Lyse grinned back and rolled to her side, propping up on her left elbow. “I’m just asking, if there’s anything--or anyone--you’ve been thinking about.”
Aeryn frowned for a moment, looking to the sky again. “...Not particularly.”
Lyse wrinkled her nose. “You’re a terrible liar. C’mon, Aeryn, you can say it.”
“I don’t know what you mean,” she replied, her hands briefly gesturing from the wrist only before dropping back to their resting spots on her stomach.

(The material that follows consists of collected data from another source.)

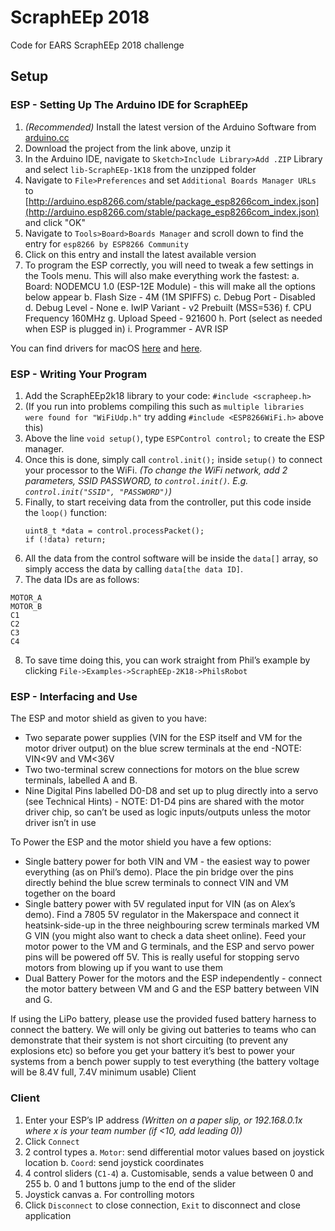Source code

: # ScraphEEp 2018
Code for EARS ScraphEEp 2018 challenge

## Setup
### ESP - Setting Up The Arduino IDE for ScraphEEp
1. *(Recommended)* Install the latest version of the Arduino Software from [arduino.cc](http://www.arduino.cc)
2. Download the project from the link above, unzip it 
3. In the Arduino IDE, navigate to `Sketch>Include Library>Add .ZIP` Library and select `lib-ScraphEEp-1K18` from the unzipped folder
4. Navigate to `File>Preferences` and set `Additional Boards Manager URLs` to [http://arduino.esp8266.com/stable/package_esp8266com_index.json](http://arduino.esp8266.com/stable/package_esp8266com_index.json) and click "OK"
5. Navigate to `Tools>Board>Boards Manager` and scroll down to find the entry for `esp8266 by ESP8266 Community`
6. Click on this entry and install the latest available version
7. To program the ESP correctly, you will need to tweak a few settings in the Tools menu. This will also make everything work the fastest:
	a. Board: NODEMCU 1.0 (ESP-12E Module) - this will make all the options below appear
	b. Flash Size - 4M (1M SPIFFS)
	c. Debug Port - Disabled
	d. Debug Level - None
	e. IwIP Variant - v2 Prebuilt (MSS=536)
	f. CPU Frequency 160MHz
	g. Upload Speed - 921600
	h. Port (select as needed when ESP is plugged in)
	i. Programmer - AVR ISP
	
You can find drivers for macOS [here](https://github.com/adrianmihalko/ch340g-ch34g-ch34x-mac-os-x-driver/archive/master.zip) and [here](http://www.silabs.com/Support%20Documents/Software/Mac_OSX_VCP_Driver.zip).

### ESP - Writing Your Program
1. Add the ScraphEEp2k18 library to your code: `#include <scrapheep.h>`
2. (If you run into problems compiling this such as `multiple libraries were found for "WiFiUdp.h"` try adding `#include <ESP8266WiFi.h>` above this)
3. Above the line `void setup()`, type `ESPControl control;` to create the ESP manager.
4. Once this is done, simply call `control.init();` inside `setup()` to connect your processor to the WiFi.
	*(To change the WiFi network, add 2 parameters, SSID PASSWORD, to `control.init()`. E.g. `control.init("SSID", "PASSWORD")`)*
5. Finally, to start receiving data from the controller, put this code inside the `loop()` function:
	```
	uint8_t *data = control.processPacket();
	if (!data) return;
	```
6. All the data from the control software will be inside the `data[]` array, so simply access the data by calling `data[the data ID]`.
7. The data IDs are as follows:
```
MOTOR_A
MOTOR_B
C1
C2
C3
C4
```
8. To save time doing this, you can work straight from Phil’s example by clicking `File->Examples->ScraphEEp-2K18->PhilsRobot`


### ESP - Interfacing and Use
The ESP and motor shield as given to you have:
- Two separate power supplies (VIN for the ESP itself and VM for the motor driver output) on the blue screw terminals at the end -NOTE:  VIN<9V and VM<36V
- Two two-terminal screw connections for motors on the blue screw terminals, labelled A and B.
- Nine Digital Pins labelled D0-D8 and set up to plug directly into a servo (see Technical Hints) - NOTE: D1-D4 pins are shared with the motor driver chip, so can’t be used as logic inputs/outputs unless the motor driver isn’t in use

To Power the ESP and the motor shield you have a few options:
- Single battery power for both VIN and VM - the easiest way to power everything (as on Phil’s demo). Place the pin bridge over the pins directly behind the blue screw terminals to connect VIN and VM together on the board
- Single battery power with 5V regulated input for VIN (as on Alex’s demo). Find a 7805 5V regulator in the Makerspace and connect it heatsink-side-up in the three neighbouring screw terminals marked VM G VIN (you might also want to check a data sheet online). Feed your motor power to the VM and G terminals, and the ESP and servo power pins will be powered off 5V. This is really useful for stopping servo motors from blowing up if you want to use them
- Dual Battery Power for the motors and the ESP independently - connect the motor battery between VM and G and the ESP battery between VIN and G.

If using the LiPo battery, please use the provided fused battery harness to connect the battery. We will only be giving out batteries to teams who can demonstrate that their system is not short circuiting (to prevent any explosions etc) so before you get your battery it’s best to power your systems from a bench power supply to test everything (the battery voltage will be 8.4V full, 7.4V minimum usable)
Client

### Client
1. Enter your ESP’s IP address *(Written on a paper slip, or 192.168.0.1x where x is your team number (if <10, add leading 0))*
2. Click `Connect`
3. 2 control types
a. `Motor`: send differential motor values based on joystick location
b. `Coord`: send joystick coordinates
4. 4 control sliders (`C1-4`)
a. Customisable, sends a value between 0 and 255
b. 0 and 1 buttons jump to the end of the slider
5. Joystick canvas
a. For controlling motors
6. Click `Disconnect` to close connection, `Exit` to disconnect and close application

“Right, because you didn’t spend half our time in the Far East writing letters to and talking and thinking about certain charming rogues.”
Aeryn didn’t reply, her brows drawing down as she frowned more.
“Aer-yn.”
“What do you want, Lyse?” Aeryn sighed, turning now to mirror Lyse, propped on her right elbow.
“For you to admit whatever’s going on in your head concerning—”
“Oh don’t—”
“Thancred,” Lyse finished. At Aeryn’s wince and blush, she grinned again. “Aha-ha! I’m right, I knew it.”
“We’re friends—”
“So are you and a lot of other people, none of whom make you look like that.”
“...Like what?”
“You’re not just blushy, you’re...I dunno, like someone’s knocked the wind out of you, but in a good way. Your eyes practically glitter when you’re looking at him. Which is a lot when he’s around, by the way.”
“You’re exaggerating. Also we’ve seen Thancred for a whole, what, half a bell since we returned?”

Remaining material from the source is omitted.